== WHAT YOU ARE ASKED TO DO ==
Reproduce the closing part of the entries exactly: the line with "- add pixel lighting shading to meshes." and all lines after it, ending with the last line, and nothing else.

== PROVIDED DATA ==
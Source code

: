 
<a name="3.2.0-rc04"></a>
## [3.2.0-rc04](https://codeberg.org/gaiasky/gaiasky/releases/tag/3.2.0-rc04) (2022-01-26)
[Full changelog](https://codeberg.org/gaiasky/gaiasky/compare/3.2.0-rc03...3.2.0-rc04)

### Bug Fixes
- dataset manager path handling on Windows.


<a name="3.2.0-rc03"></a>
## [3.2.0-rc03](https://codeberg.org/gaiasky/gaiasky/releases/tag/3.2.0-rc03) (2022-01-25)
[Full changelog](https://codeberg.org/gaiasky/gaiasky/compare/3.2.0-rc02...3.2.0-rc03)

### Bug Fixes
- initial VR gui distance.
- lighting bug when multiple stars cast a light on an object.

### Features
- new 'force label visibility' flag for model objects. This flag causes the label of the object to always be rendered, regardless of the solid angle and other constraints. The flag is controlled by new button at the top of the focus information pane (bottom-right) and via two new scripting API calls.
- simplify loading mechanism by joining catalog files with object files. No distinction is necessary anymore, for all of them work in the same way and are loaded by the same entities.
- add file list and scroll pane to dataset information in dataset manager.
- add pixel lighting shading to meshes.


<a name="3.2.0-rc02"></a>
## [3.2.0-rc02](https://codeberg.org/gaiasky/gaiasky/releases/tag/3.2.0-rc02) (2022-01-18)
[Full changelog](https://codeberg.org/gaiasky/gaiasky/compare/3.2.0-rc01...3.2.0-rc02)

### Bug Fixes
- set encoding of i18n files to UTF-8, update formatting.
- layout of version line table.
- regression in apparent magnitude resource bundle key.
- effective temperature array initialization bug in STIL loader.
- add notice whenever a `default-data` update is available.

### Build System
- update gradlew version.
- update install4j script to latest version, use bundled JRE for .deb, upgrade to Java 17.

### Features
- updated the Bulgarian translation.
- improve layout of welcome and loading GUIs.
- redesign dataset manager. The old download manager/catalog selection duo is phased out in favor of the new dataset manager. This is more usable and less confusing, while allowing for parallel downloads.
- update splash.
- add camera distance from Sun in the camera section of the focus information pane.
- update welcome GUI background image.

== SOLUTION FOR THIS PROBLEM ==
- add pixel lighting shading to meshes.


<a name="3.2.0-rc02"></a>
## [3.2.0-rc02](https://codeberg.org/gaiasky/gaiasky/releases/tag/3.2.0-rc02) (2022-01-18)
[Full changelog](https://codeberg.org/gaiasky/gaiasky/compare/3.2.0-rc01...3.2.0-rc02)

### Bug Fixes
- set encoding of i18n files to UTF-8, update formatting.
- layout of version line table.
- regression in apparent magnitude resource bundle key.
- effective temperature array initialization bug in STIL loader.
- add notice whenever a `default-data` update is available.

### Build System
- update gradlew version.
- update install4j script to latest version, use bundled JRE for .deb, upgrade to Java 17.

### Features
- updated the Bulgarian translation.
- improve layout of welcome and loading GUIs.
- redesign dataset manager. The old download manager/catalog selection duo is phased out in favor of the new dataset manager. This is more usable and less confusing, while allowing for parallel downloads.
- update splash.
- add camera distance from Sun in the camera section of the focus information pane.
- update welcome GUI background image.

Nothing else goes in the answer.